(Stored data begins)

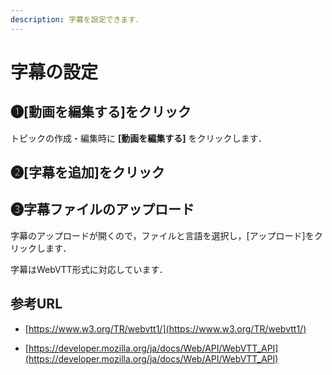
 ```yaml
---
description: 字幕を設定できます．
---
```


# 字幕の設定

## ❶[動画を編集する]をクリック
トピックの作成・編集時に **[動画を編集する]** をクリックします．

## ❷[字幕を追加]をクリック

## ❸字幕ファイルのアップロード
字幕のアップロードが開くので，ファイルと言語を選択し，[アップロード]をクリックします．

字幕はWebVTT形式に対応しています．

## 参考URL
* [https://www.w3.org/TR/webvtt1/](https://www.w3.org/TR/webvtt1/)

* [https://developer.mozilla.org/ja/docs/Web/API/WebVTT_API](https://developer.mozilla.org/ja/docs/Web/API/WebVTT_API)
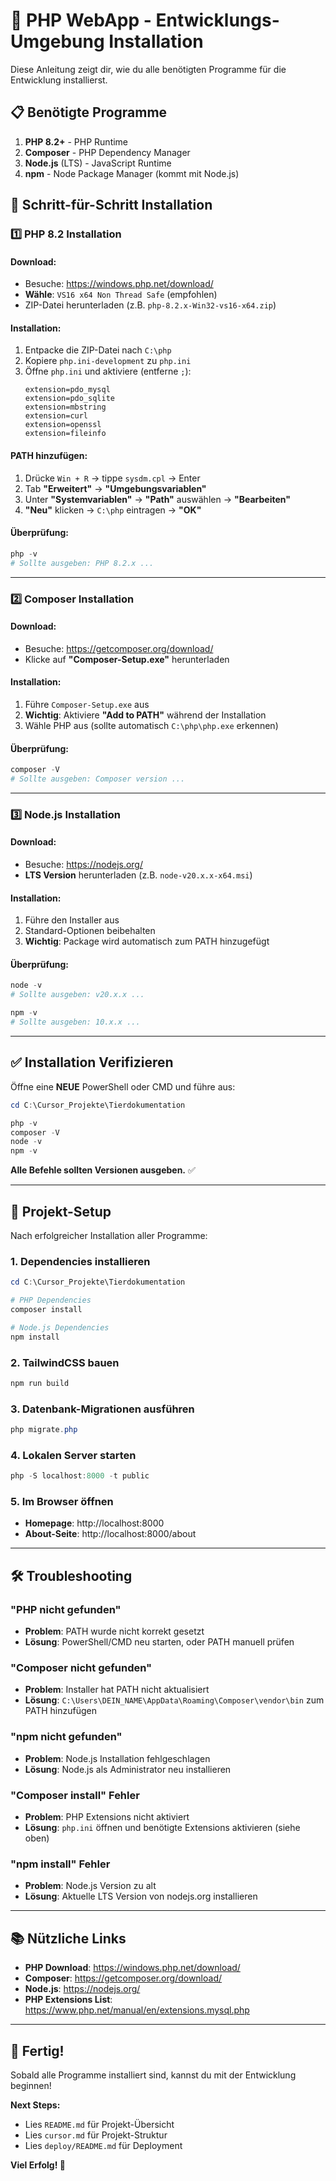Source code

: # 🚀 PHP WebApp - Entwicklungs-Umgebung Installation

Diese Anleitung zeigt dir, wie du alle benötigten Programme für die Entwicklung installierst.

## 📋 Benötigte Programme

1. **PHP 8.2+** - PHP Runtime
2. **Composer** - PHP Dependency Manager  
3. **Node.js** (LTS) - JavaScript Runtime
4. **npm** - Node Package Manager (kommt mit Node.js)

## 🔧 Schritt-für-Schritt Installation

### 1️⃣ PHP 8.2 Installation

#### Download:
- Besuche: https://windows.php.net/download/
- **Wähle**: `VS16 x64 Non Thread Safe` (empfohlen)
- ZIP-Datei herunterladen (z.B. `php-8.2.x-Win32-vs16-x64.zip`)

#### Installation:
1. Entpacke die ZIP-Datei nach `C:\php`
2. Kopiere `php.ini-development` zu `php.ini`
3. Öffne `php.ini` und aktiviere (entferne `;`):
   ```
   extension=pdo_mysql
   extension=pdo_sqlite
   extension=mbstring
   extension=curl
   extension=openssl
   extension=fileinfo
   ```

#### PATH hinzufügen:
1. Drücke `Win + R` → tippe `sysdm.cpl` → Enter
2. Tab **"Erweitert"** → **"Umgebungsvariablen"** 
3. Unter **"Systemvariablen"** → **"Path"** auswählen → **"Bearbeiten"**
4. **"Neu"** klicken → `C:\php` eintragen → **"OK"**

#### Überprüfung:
```powershell
php -v
# Sollte ausgeben: PHP 8.2.x ...
```

---

### 2️⃣ Composer Installation

#### Download:
- Besuche: https://getcomposer.org/download/
- Klicke auf **"Composer-Setup.exe"** herunterladen

#### Installation:
1. Führe `Composer-Setup.exe` aus
2. **Wichtig**: Aktiviere **"Add to PATH"** während der Installation
3. Wähle PHP aus (sollte automatisch `C:\php\php.exe` erkennen)

#### Überprüfung:
```powershell
composer -V
# Sollte ausgeben: Composer version ...
```

---

### 3️⃣ Node.js Installation

#### Download:
- Besuche: https://nodejs.org/
- **LTS Version** herunterladen (z.B. `node-v20.x.x-x64.msi`)

#### Installation:
1. Führe den Installer aus
2. Standard-Optionen beibehalten
3. **Wichtig**: Package wird automatisch zum PATH hinzugefügt

#### Überprüfung:
```powershell
node -v
# Sollte ausgeben: v20.x.x ...

npm -v  
# Sollte ausgeben: 10.x.x ...
```

---

## ✅ Installation Verifizieren

Öffne eine **NEUE** PowerShell oder CMD und führe aus:

```powershell
cd C:\Cursor_Projekte\Tierdokumentation

php -v
composer -V
node -v
npm -v
```

**Alle Befehle sollten Versionen ausgeben.** ✅

---

## 🎯 Projekt-Setup

Nach erfolgreicher Installation aller Programme:

### 1. Dependencies installieren

```powershell
cd C:\Cursor_Projekte\Tierdokumentation

# PHP Dependencies
composer install

# Node.js Dependencies
npm install
```

### 2. TailwindCSS bauen

```powershell
npm run build
```

### 3. Datenbank-Migrationen ausführen

```powershell
php migrate.php
```

### 4. Lokalen Server starten

```powershell
php -S localhost:8000 -t public
```

### 5. Im Browser öffnen

- **Homepage**: http://localhost:8000
- **About-Seite**: http://localhost:8000/about

---

## 🛠️ Troubleshooting

### "PHP nicht gefunden"
- **Problem**: PATH wurde nicht korrekt gesetzt
- **Lösung**: PowerShell/CMD neu starten, oder PATH manuell prüfen

### "Composer nicht gefunden"
- **Problem**: Installer hat PATH nicht aktualisiert
- **Lösung**: `C:\Users\DEIN_NAME\AppData\Roaming\Composer\vendor\bin` zum PATH hinzufügen

### "npm nicht gefunden"
- **Problem**: Node.js Installation fehlgeschlagen
- **Lösung**: Node.js als Administrator neu installieren

### "Composer install" Fehler
- **Problem**: PHP Extensions nicht aktiviert
- **Lösung**: `php.ini` öffnen und benötigte Extensions aktivieren (siehe oben)

### "npm install" Fehler
- **Problem**: Node.js Version zu alt
- **Lösung**: Aktuelle LTS Version von nodejs.org installieren

---

## 📚 Nützliche Links

- **PHP Download**: https://windows.php.net/download/
- **Composer**: https://getcomposer.org/download/
- **Node.js**: https://nodejs.org/
- **PHP Extensions List**: https://www.php.net/manual/en/extensions.mysql.php

---

## 🎉 Fertig!

Sobald alle Programme installiert sind, kannst du mit der Entwicklung beginnen!

**Next Steps:**
- Lies `README.md` für Projekt-Übersicht
- Lies `cursor.md` für Projekt-Struktur
- Lies `deploy/README.md` für Deployment

**Viel Erfolg! 🚀**

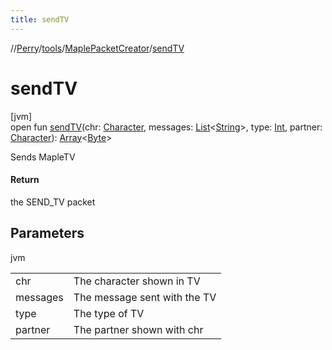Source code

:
 ```yaml
---
title: sendTV
---
```

//[Perry](../../../index.html)/[tools](../index.html)/[MaplePacketCreator](index.html)/[sendTV](send-t-v.html)



# sendTV



[jvm]\
open fun [sendTV](send-t-v.html)(chr: [Character](../../client/-character/index.html), messages: [List](https://docs.oracle.com/javase/8/docs/api/java/util/List.html)<[String](https://docs.oracle.com/javase/8/docs/api/java/lang/String.html)>, type: [Int](https://kotlinlang.org/api/latest/jvm/stdlib/kotlin/-int/index.html), partner: [Character](../../client/-character/index.html)): [Array](https://kotlinlang.org/api/latest/jvm/stdlib/kotlin/-array/index.html)<[Byte](https://kotlinlang.org/api/latest/jvm/stdlib/kotlin/-byte/index.html)>



Sends MapleTV



#### Return



the SEND_TV packet



## Parameters


jvm

| | |
|---|---|
| chr | The character shown in TV |
| messages | The message sent with the TV |
| type | The type of TV |
| partner | The partner shown with chr |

(Stored data ends)

→ What is being asked
What lines above contain the word "gefunden"? Please copy each one.

→ Answer box
### "PHP nicht gefunden"
### "Composer nicht gefunden"
### "npm nicht gefunden"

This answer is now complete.